▸ TASK INSTRUCTIONS
Go line by line through the records below. Copy whichever lines contain the string "cline".

Dataset excerpts

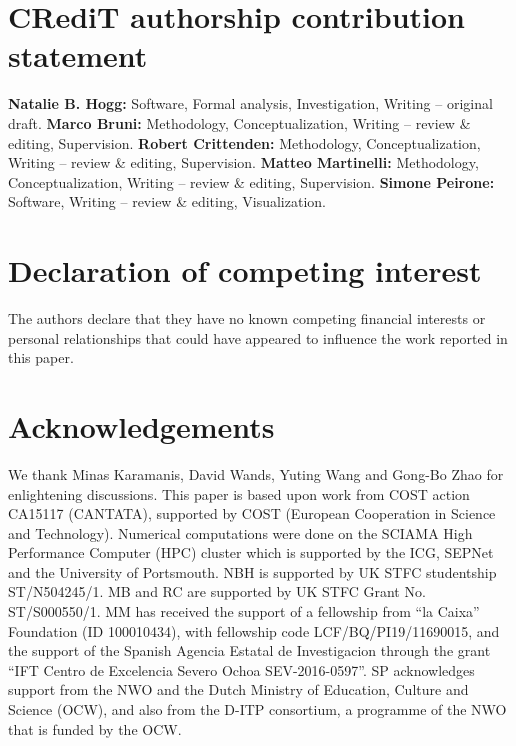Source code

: \documentclass[final,3p,times,twocolumn]{elsarticle}
\begin{document}
\section*{CRediT authorship contribution statement}
\textbf{Natalie B. Hogg:} Software, Formal analysis, Investigation, Writing -- original draft. \textbf{Marco Bruni:} Methodology, Conceptualization, Writing -- review \& editing, Supervision. \textbf{Robert Crittenden:} Methodology, Conceptualization, Writing -- review \& editing, Supervision. \textbf{Matteo Martinelli:} Methodology, Conceptualization, Writing -- review \& editing, Supervision. \textbf{Simone Peirone:} Software, Writing -- review \& editing, Visualization.

\section*{Declaration of competing interest}

The authors declare that they have no known competing financial interests or personal relationships that could have appeared to influence the work reported in this paper.


\section*{Acknowledgements}
We thank Minas Karamanis, David Wands, Yuting Wang and Gong-Bo Zhao for enlightening discussions. This paper is based upon work from COST action CA15117 (CANTATA), supported by COST (European Cooperation in Science and Technology). Numerical computations were done on the SCIAMA High Performance Computer (HPC) cluster which is supported by the ICG, SEPNet and the University of Portsmouth.  NBH is supported by UK STFC studentship ST/N504245/1. MB and RC are supported by UK STFC Grant No. ST/S000550/1. MM has received the support of a fellowship from ``la Caixa'' Foundation (ID 100010434), with fellowship code LCF/BQ/PI19/11690015, and the support of the Spanish Agencia Estatal de Investigacion through the grant “IFT Centro de Excelencia Severo Ochoa SEV-2016-0597”. SP acknowledges support from the NWO and the Dutch Ministry of Education, Culture and Science (OCW), and also from the D-ITP consortium, a programme of the NWO that is funded by the OCW.




\end{document}
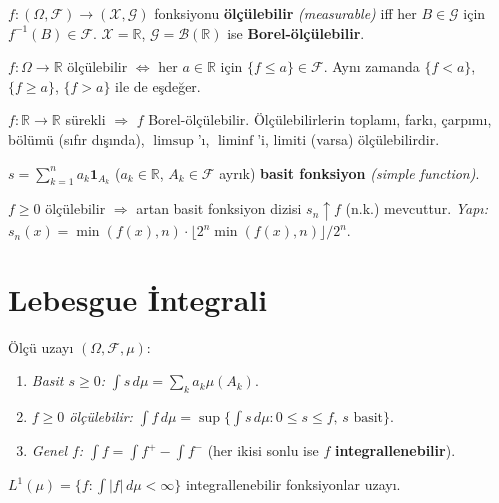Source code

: \begin{tanim}\label{app:def:olculebilir_fon}
$f:(\Omega,\mathcal{F})\to(\mathcal{X},\mathcal{G})$ fonksiyonu \textbf{ölçülebilir} \emph{(measurable)} iff her $B\in\mathcal{G}$ için $f^{-1}(B)\in\mathcal{F}$. $\mathcal{X}=\mathbb{R}$, $\mathcal{G}=\mathcal{B}(\mathbb{R})$ ise \textbf{Borel-ölçülebilir}.
\end{tanim}

\begin{teorem}
$f:\Omega\to\mathbb{R}$ ölçülebilir $\iff$ her $a\in\mathbb{R}$ için $\{f\leq a\}\in\mathcal{F}$. Aynı zamanda $\{f<a\}$, $\{f\geq a\}$, $\{f>a\}$ ile de eşdeğer.
\end{teorem}

\begin{sonuc}
$f:\mathbb{R}\to\mathbb{R}$ sürekli $\Rightarrow$ $f$ Borel-ölçülebilir. Ölçülebilirlerin toplamı, farkı, çarpımı, bölümü (sıfır dışında), $\limsup$'ı, $\liminf$'i, limiti (varsa) ölçülebilirdir.
\end{sonuc}

\begin{tanim}\label{app:def:basit}
$s = \sum_{k=1}^n a_k\mathbf{1}_{A_k}$ ($a_k\in\mathbb{R}$, $A_k\in\mathcal{F}$ ayrık) \textbf{basit fonksiyon} \emph{(simple function)}.
\end{tanim}

\begin{teorem}\label{app:thm:basit_yakin}
$f\geq0$ ölçülebilir $\Rightarrow$ artan basit fonksiyon dizisi $s_n\uparrow f$ (n.k.) mevcuttur. \textit{Yapı:} $s_n(x) = \min(f(x),n)\cdot\lfloor 2^n\min(f(x),n)\rfloor / 2^n$.
\end{teorem}

\section{Lebesgue İntegrali}
\label{app:lebesgue_integral}

\begin{tanim}\label{app:def:integral}
Ölçü uzayı $(\Omega,\mathcal{F},\mu)$:
\begin{enumerate}[(1)]
  \item \textit{Basit $s\geq0$:} $\int s\,d\mu = \sum_k a_k\mu(A_k)$.
  \item \textit{$f\geq0$ ölçülebilir:} $\int f\,d\mu = \sup\{\int s\,d\mu: 0\leq s\leq f,\,s\text{ basit}\}$.
  \item \textit{Genel $f$:} $\int f = \int f^+ - \int f^-$ (her ikisi sonlu ise $f$ \textbf{integrallenebilir}).
\end{enumerate}
$L^1(\mu) = \{f: \int|f|\,d\mu < \infty\}$ integrallenebilir fonksiyonlar uzayı.
\end{tanim}

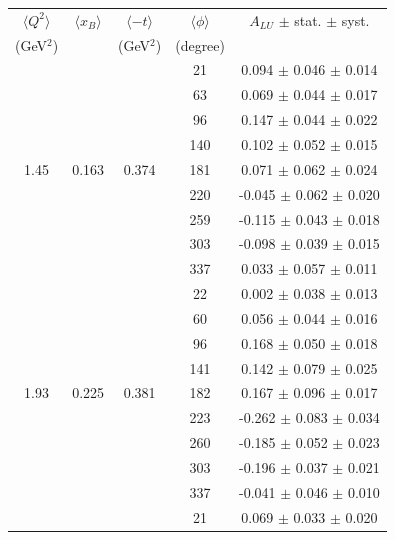 \documentclass{article}
\begin{document}
\begin{table}[!h]
   \begin{center}
      \begin{tabular}{|c|c|c|c|c|}
         \hline
 $\langle Q^{2} \rangle$ & $\langle x_{B} \rangle$ & $\langle -t \rangle$ & $\langle \phi \rangle$ & $A_{LU}$ $\pm$ stat. $\pm$ syst.\\
 (GeV$^{2}$) &           & (GeV$^{2}$) & (degree) &  \\
         \hline
        &       &       &  21    &  0.094  $\pm$ 0.046   $\pm$  0.014  \\ 
        &       &       &  63    &  0.069  $\pm$ 0.044   $\pm$  0.017  \\ 
        &       &       &  96    &  0.147  $\pm$ 0.044   $\pm$  0.022  \\ 
        &       &       & 140    &  0.102  $\pm$ 0.052   $\pm$  0.015  \\ 
  1.45  & 0.163 & 0.374 & 181    &  0.071  $\pm$ 0.062   $\pm$  0.024  \\ 
        &       &       & 220    & -0.045  $\pm$ 0.062   $\pm$  0.020  \\ 
        &       &       & 259    & -0.115  $\pm$ 0.043   $\pm$  0.018  \\ 
        &       &       & 303    & -0.098  $\pm$ 0.039   $\pm$  0.015  \\ 
        &       &       & 337    &  0.033  $\pm$ 0.057   $\pm$  0.011  \\ 
  \hline
        &       &       &  22    &  0.002  $\pm$ 0.038   $\pm$  0.013  \\
        &       &       &  60    &  0.056  $\pm$ 0.044   $\pm$  0.016  \\
        &       &       &  96    &  0.168  $\pm$ 0.050   $\pm$  0.018  \\
        &       &       & 141    &  0.142  $\pm$ 0.079   $\pm$  0.025  \\
  1.93  & 0.225 & 0.381 & 182    &  0.167  $\pm$ 0.096   $\pm$  0.017  \\
        &       &       & 223    & -0.262  $\pm$ 0.083   $\pm$  0.034  \\
        &       &       & 260    & -0.185  $\pm$ 0.052   $\pm$  0.023  \\
        &       &       & 303    & -0.196  $\pm$ 0.037   $\pm$  0.021  \\
        &       &       & 337    & -0.041  $\pm$ 0.046   $\pm$  0.010  \\
  \hline
        &       &       &  21    &  0.069  $\pm$ 0.033   $\pm$  0.020  \\

\end{tabular}
\end{center}
\end{table}
\end{document}
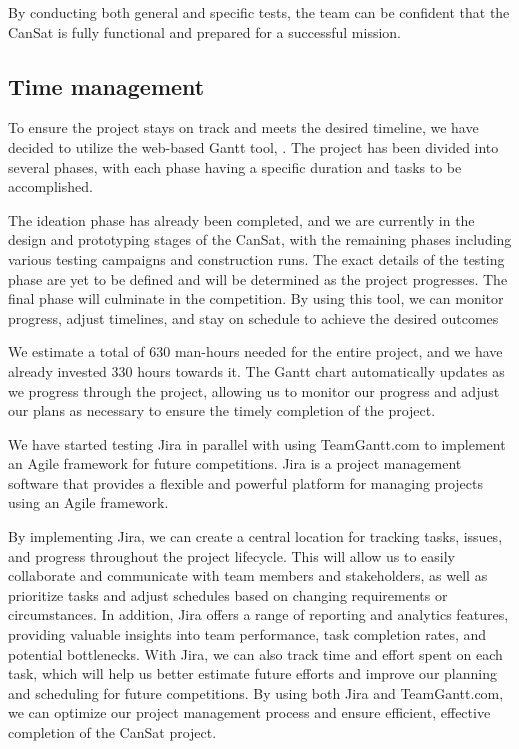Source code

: \documentclass[11pt]{article}
\begin{document}
By conducting both general and specific tests, the team can be confident that the CanSat is fully functional and prepared for a successful mission.


\subsection{Time management}
To ensure the project stays on track and meets the desired timeline, we have decided to utilize the web-based Gantt tool, \href{https://app.teamgantt.com/}{\color{DeepSkyBlue4}{TeamGantt.com}}. The project has been divided into several phases, with each phase having a specific duration and tasks to be accomplished.

The ideation phase has already been completed, and we are currently in the design and prototyping stages of the CanSat, with the remaining phases including various testing campaigns and construction runs. The exact details of the testing phase are yet to be defined and will be determined as the project progresses. The final phase will culminate in the competition. By using this tool, we can monitor progress, adjust timelines, and stay on schedule to achieve the desired outcomes

We estimate a total of 630 man-hours needed for the entire project, and we have already invested 330 hours towards it. The Gantt chart automatically updates as we progress through the project, allowing us to monitor our progress and adjust our plans as necessary to ensure the timely completion of the project.

We have started testing Jira in parallel with using TeamGantt.com to implement an Agile framework for future competitions. Jira is a project management software that provides a flexible and powerful platform for managing projects using an Agile framework. 

By implementing Jira, we can create a central location for tracking tasks, issues, and progress throughout the project lifecycle. This will allow us to easily collaborate and communicate with team members and stakeholders, as well as prioritize tasks and adjust schedules based on changing requirements or circumstances. In addition, Jira offers a range of reporting and analytics features, providing valuable insights into team performance, task completion rates, and potential bottlenecks. With Jira, we can also track time and effort spent on each task, which will help us better estimate future efforts and improve our planning and scheduling for future competitions. By using both Jira and TeamGantt.com, we can optimize our project management process and ensure efficient, effective completion of the CanSat project.
\end{document}
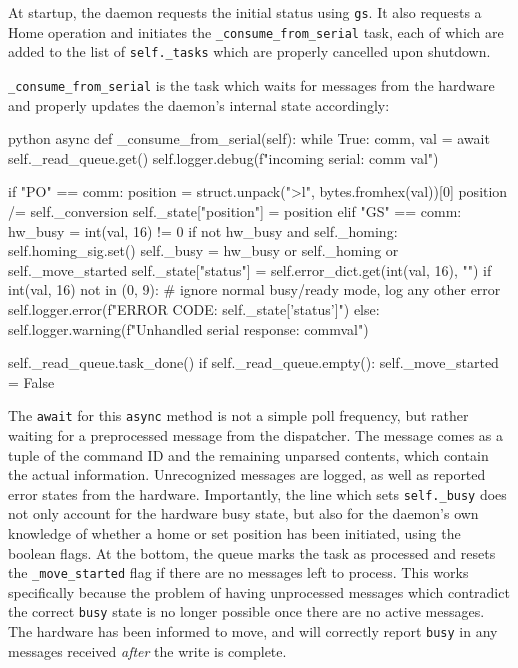 At startup, the daemon requests the initial status using \texttt{gs}.
It also requests a Home operation and initiates the \texttt{\_consume\_from\_serial} task, each of which are added to the list of \texttt{self.\_tasks} which are properly cancelled upon shutdown.

\texttt{\_consume\_from\_serial} is the task which waits for messages from the hardware and properly updates the daemon's internal state accordingly:

\begin{codefragment}{python}
async def _consume_from_serial(self):
    while True:
        comm, val = await self._read_queue.get()
        self.logger.debug(f"incoming serial: {comm} {val}")

        if "PO" == comm:
            position = struct.unpack(">l", bytes.fromhex(val))[0]
            position /= self._conversion
            self._state["position"] = position
        elif "GS" == comm:
            hw_busy = int(val, 16) != 0
            if not hw_busy and self._homing:
                self.homing_sig.set()
            self._busy = hw_busy or self._homing or self._move_started
            self._state["status"] = self.error_dict.get(int(val, 16), "")
            if int(val, 16) not in (0, 9):
                # ignore normal busy/ready mode, log any other error
                self.logger.error(f"ERROR CODE: {self._state['status']}")
        else:
            self.logger.warning(f"Unhandled serial response: {comm}{val}")

        self._read_queue.task_done()
        if self._read_queue.empty():
            self._move_started = False
\end{codefragment}

The \texttt{await} for this \texttt{async} method is not a simple poll frequency, but rather waiting for a preprocessed message from the dispatcher.
The message comes as a tuple of the command ID and the remaining unparsed contents, which contain the actual information.
Unrecognized messages are logged, as well as reported error states from the hardware.
Importantly, the line which sets \texttt{self.\_busy} does not only account for the hardware busy state, but also for the daemon's own knowledge of whether a home or set position has been initiated, using the boolean flags.
At the bottom, the queue marks the task as processed and resets the \texttt{\_move\_started} flag if there are no messages left to process.
This works specifically because the problem of having unprocessed messages which contradict the correct \texttt{busy} state is no longer possible once there are no active messages.
The hardware has been informed to move, and will correctly report \texttt{busy} in any messages received \textit{after} the write is complete.

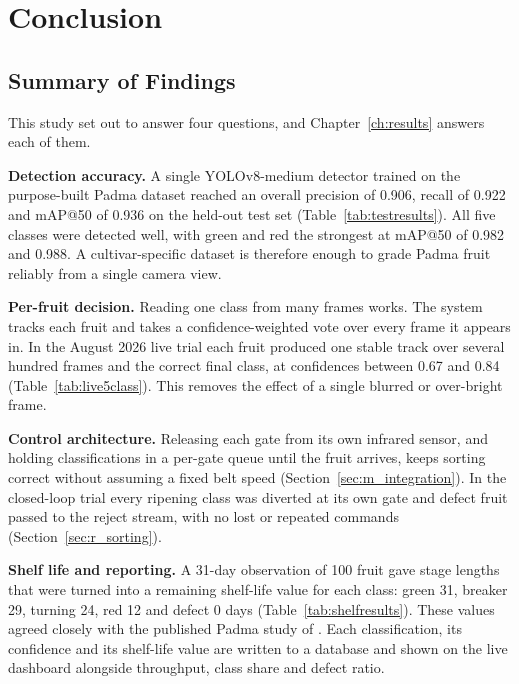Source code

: \section{Conclusion}
\label{ch:conclusions}

\subsection{Summary of Findings}
\label{sec:c_summary}

This study set out to answer four questions, and Chapter~\ref{ch:results} answers each of them.

\textbf{Detection accuracy.} A single YOLOv8-medium detector trained on the purpose-built Padma dataset reached an overall precision of 0.906, recall of 0.922 and mAP@50 of 0.936 on the held-out test set (Table~\ref{tab:testresults}). All five classes were detected well, with green and red the strongest at mAP@50 of 0.982 and 0.988. A cultivar-specific dataset is therefore enough to grade Padma fruit reliably from a single camera view.

\textbf{Per-fruit decision.} Reading one class from many frames works. The system tracks each fruit and takes a confidence-weighted vote over every frame it appears in. In the August 2026 live trial each fruit produced one stable track over several hundred frames and the correct final class, at confidences between 0.67 and 0.84 (Table~\ref{tab:live5class}). This removes the effect of a single blurred or over-bright frame.

\textbf{Control architecture.} Releasing each gate from its own infrared sensor, and holding classifications in a per-gate queue until the fruit arrives, keeps sorting correct without assuming a fixed belt speed (Section~\ref{sec:m_integration}). In the closed-loop trial every ripening class was diverted at its own gate and defect fruit passed to the reject stream, with no lost or repeated commands (Section~\ref{sec:r_sorting}).

\textbf{Shelf life and reporting.} A 31-day observation of 100 fruit gave stage lengths that were turned into a remaining shelf-life value for each class: green 31, breaker 29, turning 24, red 12 and defect 0 days (Table~\ref{tab:shelfresults}). These values agreed closely with the published Padma study of \citet{abekoon2024}. Each classification, its confidence and its shelf-life value are written to a database and shown on the live dashboard alongside throughput, class share and defect ratio.

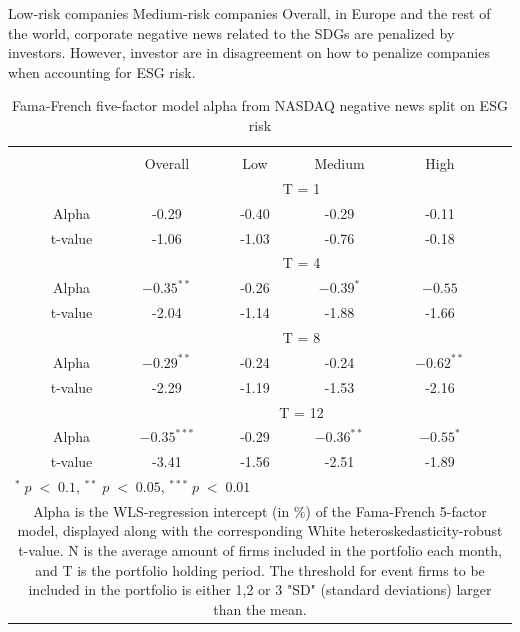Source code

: Low-risk companies 
Medium-risk companies 
Overall, in Europe and the rest of the world, corporate negative news related to the SDGs are penalized by investors. However, investor are in disagreement on how to penalize companies when accounting for ESG risk.  
\setlength{\tabcolsep}{15pt}
\begin{table}[H]
\small
\centering
\caption{Fama-French five-factor model alpha from NASDAQ negative news split on ESG risk} 
\begin{tabular}{ccccccc}
\hline \hline \\ 
 &     & Overall &    Low  &  Medium  &  High &  \\    \cline{3-6} 
& &  \multicolumn{4}{c}{ T = 1} & \\ \cline{2-6}
& Alpha  & -0.29 & -0.40  & -0.29  & -0.11 &  \\ 
& t-value   & -1.06 & -1.03 & -0.76  & -0.18 &  \\
& &  \multicolumn{4}{c}{ T = 4} & \\ \cline{2-6}
& Alpha & $-0.35^{**}$  & -0.26  & $-0.39^{*}$  &  $-0.55$ & \\
& t-value &   -2.04 & -1.14 & -1.88  & -1.66 & \\
& &  \multicolumn{4}{c}{ T = 8} & \\ \cline{2-6}
& Alpha & $-0.29^{**}$ & -0.24  & -0.24  & $-0.62^{**}$ &  \\
& t-value & -2.29 & -1.19  & -1.53 & -2.16&  \\
& &  \multicolumn{4}{c}{ T = 12} & \\ \cline{2-6}
& Alpha  & $-0.35^{***}$ & -0.29  & $-0.36^{**}$  & $-0.55^{*}$ &  \\
& t-value & -3.41 & -1.56  & -2.51 & -1.89 &  \\
\hline \hline
 \multicolumn{7}{l}{ \footnotesize $^* \; p\; <\; 0.1$, $ ^{**} \; p\; <\; 0.05$, $ ^{***} \; p\; <\; 0.01$  } \\
 \multicolumn{7}{p{11.5cm}}{ \footnotesize Alpha is the WLS-regression intercept (in \%) of the Fama-French 5-factor model, displayed along with the corresponding White heteroskedasticity-robust t-value. N is the average amount of firms included in the portfolio each month, and T is the portfolio holding period. The threshold for event firms to be included in the portfolio is either 1,2 or 3 "SD" (standard deviations) larger than the mean.} \\ 
 \hline
\end{tabular}
\label{tab: FF5_neg_nasdaq}
\end{table}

▸ OUTPUT FOR THIS EXERCISE
 &     & Overall &    Low  &  Medium  &  High &  \\    \cline{3-6} 
& &  \multicolumn{4}{c}{ T = 1} & \\ \cline{2-6}
& &  \multicolumn{4}{c}{ T = 4} & \\ \cline{2-6}
& &  \multicolumn{4}{c}{ T = 8} & \\ \cline{2-6}
& &  \multicolumn{4}{c}{ T = 12} & \\ \cline{2-6}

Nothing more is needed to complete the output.